En cuanto a los activadores o desencadenantes, la Clínica de la Ansiedad señala aquellas situaciones o acontecimientos que son vividos como desbordantes de nuestros recursos; acontecimientos vitales de consecuencias graves o que exigen importantes esfuerzos adaptativos; obstáculos para conseguir logros o que limitan nuestra capacidad para alcanzarlos o mantenerlos; y consumo de estimulantes u otras drogas.
Las mismas fuentes refieren que básicamente, la ansiedad procede de dos grandes tipos de problemas: “en primer lugar, de la posible obstaculización o entorpecimiento de planes, deseos o necesidades, aún en desarrollo, cuya consecución es para nosotros importante o necesaria, por ejemplo, la superación de un examen para acceder a un puesto de trabajo”.
En cuanto a los factores de mantenimiento están el miedo al miedo;la pérdida de condiciones o facultades, por la propia ansiedad, que dificultan el afrontamiento de los problemas; las soluciones intentadas que resultan contraproducentes; la problematización de áreas inicialmente no conflictivas, como consecuencia de la propia ansiedad; el afrontamiento insuficiente o erróneo de los problemas origen de la ansiedad; y el establecimiento de mecanismos fóbicos.
Este último grupo, según el especialista, se desencadena porque los problemas originarios de ansiedad no se resuelven satisfactoriamente, o bien cuando la ansiedad alcanza límites de trastorno.
Cómo actuar
Normalmente, señala Baeza, si no se ha llegado a tener problemas de ansiedad de suficiente importancia, se pueden dar consejos generales para prevenirlo, pero si las alteraciones son de mayor gravedad requieren tratamiento profesional específico.
Manejar y gestionar
Por un lado, hay que aprender a manejar la ansiedad y por otro aprender a gestionar las fuentes y las causas que originan la misma.
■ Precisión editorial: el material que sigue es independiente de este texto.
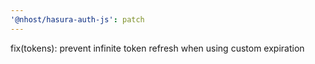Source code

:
 ```yaml
---
'@nhost/hasura-auth-js': patch
---
```


fix(tokens): prevent infinite token refresh when using custom expiration
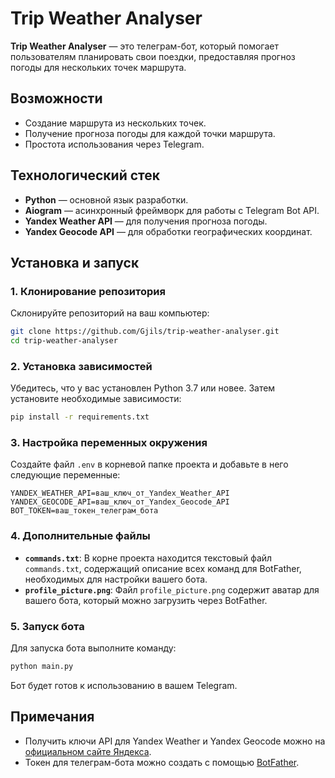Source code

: # Trip Weather Analyser

**Trip Weather Analyser** — это телеграм-бот, который помогает пользователям планировать свои поездки, предоставляя прогноз погоды для нескольких точек маршрута. 

## Возможности
- Создание маршрута из нескольких точек.
- Получение прогноза погоды для каждой точки маршрута.
- Простота использования через Telegram.

## Технологический стек
- **Python** — основной язык разработки.
- **Aiogram** — асинхронный фреймворк для работы с Telegram Bot API.
- **Yandex Weather API** — для получения прогноза погоды.
- **Yandex Geocode API** — для обработки географических координат.

## Установка и запуск

### 1. Клонирование репозитория
Склонируйте репозиторий на ваш компьютер:
```bash
git clone https://github.com/Gjils/trip-weather-analyser.git
cd trip-weather-analyser
```

### 2. Установка зависимостей
Убедитесь, что у вас установлен Python 3.7 или новее. Затем установите необходимые зависимости:
```bash
pip install -r requirements.txt
```

### 3. Настройка переменных окружения
Создайте файл `.env` в корневой папке проекта и добавьте в него следующие переменные:
```
YANDEX_WEATHER_API=ваш_ключ_от_Yandex_Weather_API
YANDEX_GEOCODE_API=ваш_ключ_от_Yandex_Geocode_API
BOT_TOKEN=ваш_токен_телеграм_бота
```

### 4. Дополнительные файлы
- **`commands.txt`**: В корне проекта находится текстовый файл `commands.txt`, содержащий описание всех команд для BotFather, необходимых для настройки вашего бота.
- **`profile_picture.png`**: Файл `profile_picture.png` содержит аватар для вашего бота, который можно загрузить через BotFather.

### 5. Запуск бота
Для запуска бота выполните команду:
```bash
python main.py
```

Бот будет готов к использованию в вашем Telegram.

## Примечания
- Получить ключи API для Yandex Weather и Yandex Geocode можно на [официальном сайте Яндекса](https://developer.tech.yandex.ru/).
- Токен для телеграм-бота можно создать с помощью [BotFather](https://core.telegram.org/bots).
Entre las principales pautas a seguir, el psicólogo cita las siguientes:
1. Practicar la respiración abdominal
Evitar la respiración superficial, intensa y rápida, conocida como hiperventilación, porque agrava la sintomatología ansiosa, genera un aumento de la sensación de ahogo y facilita el camino hacia las crisis de pánico.
En lugar de hiperventilar, el psicólogo recomienda practicar la respiración abdominal: inspirar con tranquilidad durante varios segundos, y luego expirar también de forma lenta.

2. Concentración
Concentrarse en una lectura, un paisaje, una conversación y no en los propios síntomas.
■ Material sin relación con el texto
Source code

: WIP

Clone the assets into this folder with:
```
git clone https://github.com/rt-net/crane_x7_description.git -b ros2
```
3. Evitar bebidas estimulantes
No tomar café o otros estimulantes, porque no favorecen nada, y tampoco alcohol, porque este último, aunque es un depresor del sistema nervioso, inicialmente reduce la ansiedad pero en un plazo posterior, aumentará las probabilidades de tener crisis de pánico.
4. Agorafobia
La agarofobia es el miedo a estar en lugares o situaciones de los cuales pueda ser difícil o embarazoso escapar.
Para los que sufren agorafobia, trastorno muy ligado a las crisis de ansiedad y pánico, Baeza recomienda hacer una lista con las situaciones que la provocan.
Así, si por ejemplo se sufre agorafobia cuando se va en tren o en metro, el especialista recomienda exponerse de forma escalonada a los viajes, primero viajes cortos, cercanos con poca gente y muchas paradas, para poder bajarse enseguida si se empieza a sentir ansiedad; luego viajes más largos, con más gente, menos paradas.
Estas exposiciones repetidas favorecen que los ataques de ansiedad vayan disminuyendo, mientras que al evitarlas lo que se hace es incrementar el problema.
Y es que según los especialistas, la agorafobia puede abarcar todo tipo de situaciones. Desde espacios como grandes superficies donde hay aglomeraciones hasta la intimidad de una cena, pasando por el miedo a viajar en avión o en tren.


ESTRÉS VS ANSIEDAD
La ansiedad es aquella emoción que se produce cuando anticipamos esa amenaza, cuando pensamos lo que va a suceder y tratamos de prepararnos para hacerle frente. El estrés aparece cuando hay unas demandas ambientales excesivas y el organismo no da abasto para afrontarlo.